TAOCP 4.3.3 Exercise 12
The machine of the exercise has only node creation, pointer manipulation, equality tests, input, and output.
Section 4.3.3: How Fast Can We Multiply?
Exercise 12. ▶ [M41] (A. Schönhage.) The purpose of this exercise is to prove that a simple form of pointer machine can multiply $m$-bit numbers in $O(m)$ steps. The machine has no built-in facilities for arithmetic; all it does is work with nodes and pointers. Each node has the same finite number of link fields, and there are finitely many link registers. The only operations this machine can do are:
i) read one bit of input and jump if that bit is 0;
ii) output 0 or 1;
iii) load a register with the contents of another register or with the contents of a link field in a node pointed to by a register;
iv) store the contents of a register into a link field in a node pointed to by a register;
v) jump if two registers are equal;
vi) create a new node and make a register point to it;
vii) halt.
Implement the Fourier-transform multiplication method efficiently on such a machine. [Hints: First show that if $N$ is any positive integer, it is possible to create $N$ nodes representing the integers ${0, 1, \ldots, N-1}$, where the node representing $p$ has pointers to the nodes representing $p+1$, $\lfloor p/2 \rfloor$, and $2p$. These nodes can be created in $O(N)$ steps. Show that arithmetic with radix $N$ can now be simulated without difficulty: For example, it takes $O(\log N)$ steps to find the node for $(p+q) \bmod N$ and to determine if $p + q \ge N$, given pointers to $p$ and $q$; and multiplication can be simulated in $O(\log N)^3$ steps. Now consider the algorithm in the text, with $n = 16$ and $m = 4$ and $N = 2^{2m/13}$, so that all quantities in the fixed point arithmetic calculations are 13-place integers with radix $N$. Finally, show that each pass of the fast Fourier transformations can be done in $O(K + (N \log N)^2) = O(K)$ steps, using the following idea: Each of the $K$ necessary assignments can be "compiled" into a bounded list of instructions for a simulated RTZ-like computer whose word size is $N$, and instructions for $K$ such machines running in parallel can be simulated in $O(K + (N \log N)^2)$ steps if they are first sorted so that all identical instructions are performed together. (Two instructions are identical if they have the same operation code, the same register contents, and the same memory operand contents.) Note that $N^2 = O(n^{2/13})$, so $(N \log N)^2 = O(K)$.]
Verified: yes
Solve time: 1m59s
Setup
The machine of the exercise has only node creation, pointer manipulation, equality tests, input, and output. The goal is to show that multiplication of two $m$-bit integers can nevertheless be carried out in $O(m)$ machine steps.

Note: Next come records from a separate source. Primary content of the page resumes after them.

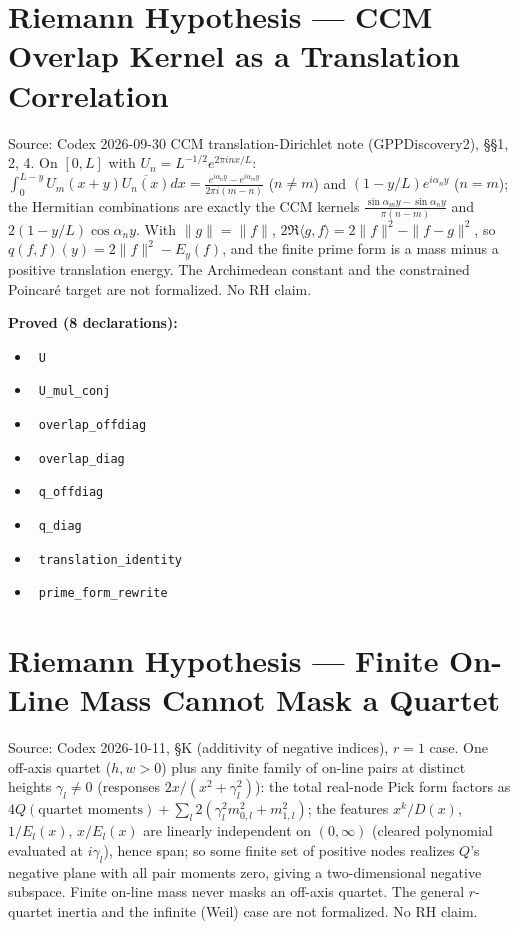 \documentclass{report}
\theoremstyle{definition}
\begin{document}
\section{Riemann Hypothesis --- CCM Overlap Kernel as a Translation Correlation}
Source: Codex 2026-09-30 CCM translation-Dirichlet note (GPPDiscovery2), \S\S1, 2, 4. On $[0,L]$ with $U_n=L^{-1/2}e^{2\pi inx/L}$: $\int_0^{L-y}U_m(x+y)\overline{U_n(x)}dx=\frac{e^{i\alpha_ny}-e^{i\alpha_my}}{2\pi i(m-n)}$ ($n\ne m$) and $(1-y/L)e^{i\alpha_ny}$ ($n=m$); the Hermitian combinations are exactly the CCM kernels $\frac{\sin\alpha_my-\sin\alpha_ny}{\pi(n-m)}$ and $2(1-y/L)\cos\alpha_ny$. With $\|g\|=\|f\|$, $2\Re\langle g,f\rangle=2\|f\|^2-\|f-g\|^2$, so $q(f,f)(y)=2\|f\|^2-E_y(f)$, and the finite prime form is a mass minus a positive translation energy. The Archimedean constant and the constrained Poincar\'e target are not formalized. No RH claim.

\noindent\textbf{Proved (8 declarations):}
\begin{itemize}
  \item {}\leanok\ \texttt{U}
  \item {}\leanok\ \texttt{U\_mul\_conj}
  \item {}\leanok\ \texttt{overlap\_offdiag}
  \item {}\leanok\ \texttt{overlap\_diag}
  \item {}\leanok\ \texttt{q\_offdiag}
  \item {}\leanok\ \texttt{q\_diag}
  \item {}\leanok\ \texttt{translation\_identity}
  \item {}\leanok\ \texttt{prime\_form\_rewrite}
\end{itemize}

\section{Riemann Hypothesis --- Finite On-Line Mass Cannot Mask a Quartet}
Source: Codex 2026-10-11, \S K (additivity of negative indices), $r=1$ case. One off-axis quartet ($h,w>0$) plus any finite family of on-line pairs at distinct heights $\gamma_l\ne0$ (responses $2x/(x^2+\gamma_l^2)$): the total real-node Pick form factors as $4Q(\text{quartet moments})+\sum_l2(\gamma_l^2m_{0,l}^2+m_{1,l}^2)$; the features $x^k/D(x)$, $1/E_l(x)$, $x/E_l(x)$ are linearly independent on $(0,\infty)$ (cleared polynomial evaluated at $i\gamma_l$), hence span; so some finite set of positive nodes realizes $Q$'s negative plane with all pair moments zero, giving a two-dimensional negative subspace. Finite on-line mass never masks an off-axis quartet. The general $r$-quartet inertia and the infinite (Weil) case are not formalized. No RH claim.
\end{document}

The proof follows the hints. First construct, in $O(N)$ steps, a family of nodes representing the integers
$0,1,\ldots,N-1,$
where the node for $p$ contains pointers to the nodes for
$p+1,\qquad \lfloor p/2\rfloor,\qquad 2p.$
Arithmetic in radix $N$ is then simulated by pointer operations. Next, implement the Fourier-transform multiplication algorithm of the text with
$n=16,\qquad m=4,\qquad N=2^{2m/13}.$
All fixed-point quantities occurring in the algorithm are represented as $13$-digit radix-$N$ numbers. Finally, show that the fast Fourier transformations can be simulated in $O(K)$ steps per pass, where $K$ is the number of assignments occurring in the corresponding RTZ-like computation. Since the Schönhage-Strassen method uses $K=\Theta(m)$ assignments, the total running time is $O(m)$.
Solution
Let the node representing $p$ be denoted by $P_p$.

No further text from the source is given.